Disc helps conquer back pain

The first artificial spinal disc in the Northwest was implanted Thursday at a Coeur d’Alene hospital in the lower back of Wilma Turner, a 55-year-old poodle breeder and horse rancher from Newman Lake, Wash.
Turner hurt her back four years ago in a car crash. She tried to conquer the resulting back pain with all manner of physical therapy and injections. But the pain slowly became crippling. Fusing the vertebrae together seemed to be her only option, she said.
At the end of October, however, the U.S. Food and Drug Administration approved the first-ever artificial spinal disc and the Kootenai Medical Center in Coeur d’Alene happened to have one of the nation’s few neurosurgeons trained to install the cobalt steel and high-density plastic device.
The procedure lasted about 90 minutes and Turner was up shuffling around Friday. She said she was looking forward to being able to ride her horses and motorcycles again. “I have been totally active for my whole life.”
The surgery was the first anywhere in the Northwest, said the surgeon, Dr. Jeff Larson. Another is already scheduled for Thursday in Coeur d’Alene. Larson said a colleague in Spokane, Dr. John Shuster, also has been trained in implanting the device.
Larson said he expects the artificial disc to someday be as common as artificial knees or hips. There’s nothing like the real thing, he said, but the artificial disc has considerable advantages over standard disc fusion surgery, which is successful at reducing pain, but at a cost of limiting movement and a lengthy recovery time.
“This is a tremendous advance,” Larson said. “It’s an exciting time for patients with back pain.”
The Charité Artificial Disc, manufactured by DuPuy Spine, is only suitable to replace the lowest two discs of the spine. About 200,000 Americans need lower lumbar fusion surgery each year, according to the American Association of Neurological Surgeons. The artificial device might work for 20 percent of these cases, Larson said. Ideal candidates are between 20 and 60 years old.
Cartilage discs between spinal vertebrae are often compared with a jelly doughnut – a tough, outer core and squishy center. The discs lose some of their cushioning ability over time, but traumatic injury or repeated strains speed up the process for millions of Americans, Larson said. Lower back pain is the leading reason for missing work and the second highest cause of emergency room visits.
If torn or damaged discs can’t heal on their own – healing takes a long time because little blood reaches the disc – surgery is often the last, best chance to fix the pain, Larson said. Fusing discs is still a good option, but recovery from the surgery can take between 6 months and a year. The procedure also limits motion and transfers additional stress onto neighboring discs.

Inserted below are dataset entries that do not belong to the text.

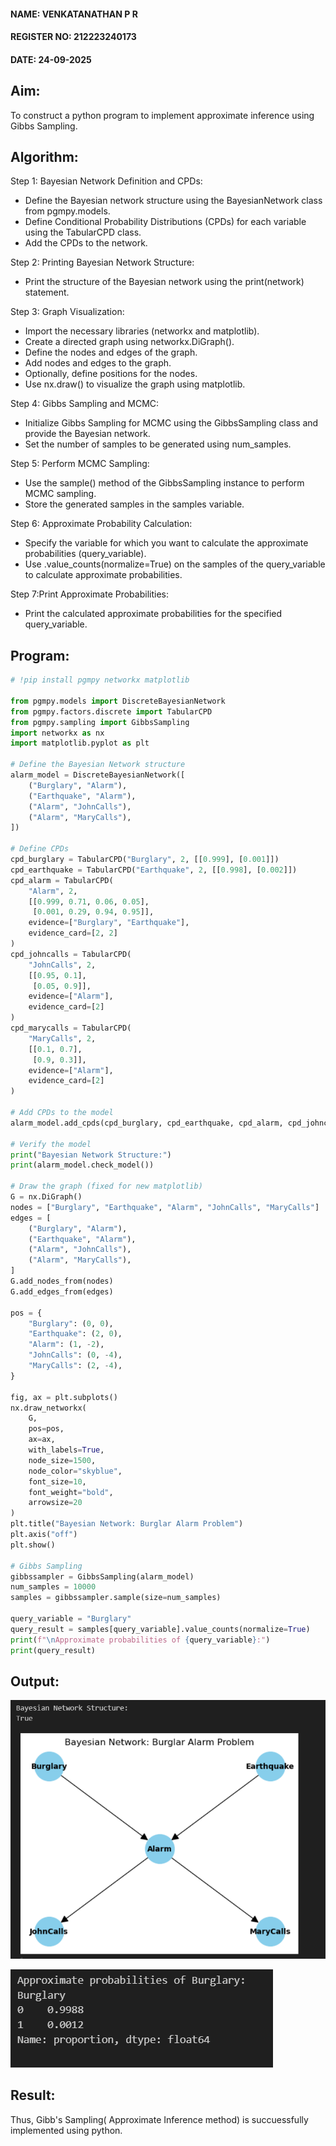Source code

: <H4>NAME: VENKATANATHAN P R </H4>
<H4>REGISTER NO: 212223240173 </H4>
<H4>DATE: 24-09-2025

## Aim: 
   To construct a python program to implement approximate inference using Gibbs Sampling.</br>
## Algorithm:
   Step 1: Bayesian Network Definition and CPDs:<br>
    <ul> <li>Define the Bayesian network structure using the BayesianNetwork class from pgmpy.models.</li>
    <li>Define Conditional Probability Distributions (CPDs) for each variable using the TabularCPD class.</li>
    <li>Add the CPDs to the network.</li></ul>
    Step 2: Printing Bayesian Network Structure:<br>
    <ul><li>Print the structure of the Bayesian network using the print(network) statement.</li></ul>
   Step 3: Graph Visualization:
    <ul><li>Import the necessary libraries (networkx and matplotlib).</li>
    <li>Create a directed graph using networkx.DiGraph().</li>
    <li>Define the nodes and edges of the graph.</li>
    <li>Add nodes and edges to the graph.</li>
    <li>Optionally, define positions for the nodes.</li>
    <li>Use nx.draw() to visualize the graph using matplotlib.</li></ul>
    Step 4: Gibbs Sampling and MCMC:<br>
    <ul><li>Initialize Gibbs Sampling for MCMC using the GibbsSampling class and provide the Bayesian network.</li>
    <li>Set the number of samples to be generated using num_samples.</li></ul>
    Step 5: Perform MCMC Sampling:<br>
    <ul><li>Use the sample() method of the GibbsSampling instance to perform MCMC sampling.</li>
    <li>Store the generated samples in the samples variable.</li></ul>
    Step 6: Approximate Probability Calculation:<br>
    <ul><li>Specify the variable for which you want to calculate the approximate probabilities (query_variable).</li>
    <li>Use .value_counts(normalize=True) on the samples of the query_variable to calculate approximate probabilities.</li></ul>
    Step 7:Print Approximate Probabilities:<br>
    <ul><li>Print the calculated approximate probabilities for the specified query_variable.</li></ul>


## Program:
```python
# !pip install pgmpy networkx matplotlib

from pgmpy.models import DiscreteBayesianNetwork
from pgmpy.factors.discrete import TabularCPD
from pgmpy.sampling import GibbsSampling
import networkx as nx
import matplotlib.pyplot as plt

# Define the Bayesian Network structure
alarm_model = DiscreteBayesianNetwork([
    ("Burglary", "Alarm"),
    ("Earthquake", "Alarm"),
    ("Alarm", "JohnCalls"),
    ("Alarm", "MaryCalls"),
])

# Define CPDs
cpd_burglary = TabularCPD("Burglary", 2, [[0.999], [0.001]])
cpd_earthquake = TabularCPD("Earthquake", 2, [[0.998], [0.002]])
cpd_alarm = TabularCPD(
    "Alarm", 2,
    [[0.999, 0.71, 0.06, 0.05],
     [0.001, 0.29, 0.94, 0.95]],
    evidence=["Burglary", "Earthquake"],
    evidence_card=[2, 2]
)
cpd_johncalls = TabularCPD(
    "JohnCalls", 2,
    [[0.95, 0.1],
     [0.05, 0.9]],
    evidence=["Alarm"],
    evidence_card=[2]
)
cpd_marycalls = TabularCPD(
    "MaryCalls", 2,
    [[0.1, 0.7],
     [0.9, 0.3]],
    evidence=["Alarm"],
    evidence_card=[2]
)

# Add CPDs to the model
alarm_model.add_cpds(cpd_burglary, cpd_earthquake, cpd_alarm, cpd_johncalls, cpd_marycalls)

# Verify the model
print("Bayesian Network Structure:")
print(alarm_model.check_model())

# Draw the graph (fixed for new matplotlib)
G = nx.DiGraph()
nodes = ["Burglary", "Earthquake", "Alarm", "JohnCalls", "MaryCalls"]
edges = [
    ("Burglary", "Alarm"),
    ("Earthquake", "Alarm"),
    ("Alarm", "JohnCalls"),
    ("Alarm", "MaryCalls"),
]
G.add_nodes_from(nodes)
G.add_edges_from(edges)

pos = {
    "Burglary": (0, 0),
    "Earthquake": (2, 0),
    "Alarm": (1, -2),
    "JohnCalls": (0, -4),
    "MaryCalls": (2, -4),
}

fig, ax = plt.subplots()
nx.draw_networkx(
    G,
    pos=pos,
    ax=ax,
    with_labels=True,
    node_size=1500,
    node_color="skyblue",
    font_size=10,
    font_weight="bold",
    arrowsize=20
)
plt.title("Bayesian Network: Burglar Alarm Problem")
plt.axis("off")
plt.show()

# Gibbs Sampling
gibbssampler = GibbsSampling(alarm_model)
num_samples = 10000
samples = gibbssampler.sample(size=num_samples)

query_variable = "Burglary"
query_result = samples[query_variable].value_counts(normalize=True)
print(f"\nApproximate probabilities of {query_variable}:")
print(query_result)

```

## Output:

![alt text](image.png)

![alt text](image-1.png)


## Result:
Thus, Gibb's Sampling( Approximate Inference method) is succuessfully implemented using python.
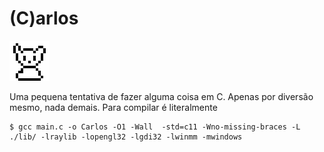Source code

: # (C)arlos

![Carlos](https://github.com/AnotherProgrammerrr/carlos/blob/main/carlos.png?raw=true)

Uma pequena tentativa de fazer alguma coisa em C.
Apenas por diversão mesmo, nada demais.
Para compilar é literalmente

```
$ gcc main.c -o Carlos -O1 -Wall  -std=c11 -Wno-missing-braces -L ./lib/ -lraylib -lopengl32 -lgdi32 -lwinmm -mwindows
```
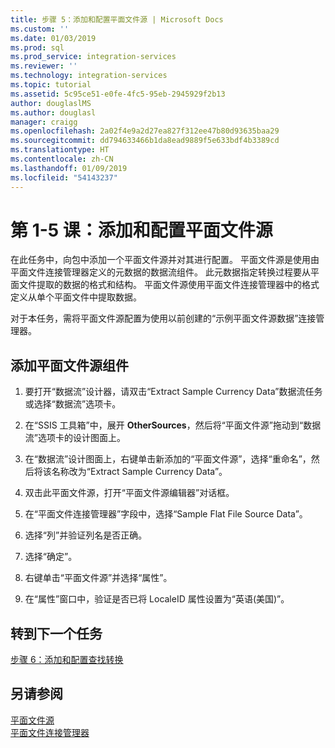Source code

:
 ```yaml
---
title: 步骤 5：添加和配置平面文件源 | Microsoft Docs
ms.custom: ''
ms.date: 01/03/2019
ms.prod: sql
ms.prod_service: integration-services
ms.reviewer: ''
ms.technology: integration-services
ms.topic: tutorial
ms.assetid: 5c95ce51-e0fe-4fc5-95eb-2945929f2b13
author: douglaslMS
ms.author: douglasl
manager: craigg
ms.openlocfilehash: 2a02f4e9a2d27ea827f312ee47b80d93635baa29
ms.sourcegitcommit: dd794633466b1da8ead9889f5e633bdf4b3389cd
ms.translationtype: HT
ms.contentlocale: zh-CN
ms.lasthandoff: 01/09/2019
ms.locfileid: "54143237"
---
```

# <a name="lesson-1-5-add-and-configure-the-flat-file-source"></a>第 1-5 课：添加和配置平面文件源
在此任务中，向包中添加一个平面文件源并对其进行配置。 平面文件源是使用由平面文件连接管理器定义的元数据的数据流组件。 此元数据指定转换过程要从平面文件提取的数据的格式和结构。 平面文件源使用平面文件连接管理器中的格式定义从单个平面文件中提取数据。  
  
对于本任务，需将平面文件源配置为使用以前创建的“示例平面文件源数据”连接管理器。  
  
## <a name="add-a-flat-file-source-component"></a>添加平面文件源组件  
  
1.  要打开“数据流”设计器，请双击“Extract Sample Currency Data”数据流任务或选择“数据流”选项卡。  
  
2.  在“SSIS 工具箱”中，展开 **OtherSources**，然后将“平面文件源”拖动到“数据流”选项卡的设计图面上。  
  
3.  在“数据流”设计图面上，右键单击新添加的“平面文件源”，选择“重命名”，然后将该名称改为“Extract Sample Currency Data”。  
  
4.  双击此平面文件源，打开“平面文件源编辑器”对话框。  
  
5.  在“平面文件连接管理器”字段中，选择“Sample Flat File Source Data”。  
  
6.  选择“列”并验证列名是否正确。  
  
7.  选择“确定”。  
  
8.  右键单击“平面文件源”并选择“属性”。  
  
9. 在“属性”窗口中，验证是否已将 LocaleID 属性设置为“英语(美国)”。  
  
## <a name="go-to-next-task"></a>转到下一个任务
[步骤 6：添加和配置查找转换](../integration-services/lesson-1-6-adding-and-configuring-the-lookup-transformations.md)  
  
## <a name="see-also"></a>另请参阅  
[平面文件源](../integration-services/data-flow/flat-file-source.md)  
[平面文件连接管理器](../integration-services/connection-manager/flat-file-connection-manager.md)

A recent study comparing the results between fusion and the fake disc found no difference in safety of the procedure, Larson said. Both procedures were effective at cutting pain, but patients with the artificial disc typically recovered twice as fast and had a full range of back motion. It’s too early to tell if the artificial disc will prevent degeneration in neighboring discs, Larson said. The device has been engineered to last a lifetime of flexes and bends.
Cost is similar to standard disc fusion surgery, Larson said. Although the device is new, some insurance programs are already paying for it.
The artificial disc has been in use in Europe, where it was developed, for 17 years. Two other companies are currently testing artificial discs in the U.S., but have not yet received approval for widespread use from the federal government, Larson said.
Larson, a board-certified neurosurgeon, moved to Coeur d’Alene from Spokane just over a year ago to establish a spine center at Kootenai Medical Center. The non-profit hospital also launched a heart program last year as part of its strategy to offer more medical procedures to the fast-growing counties of North Idaho.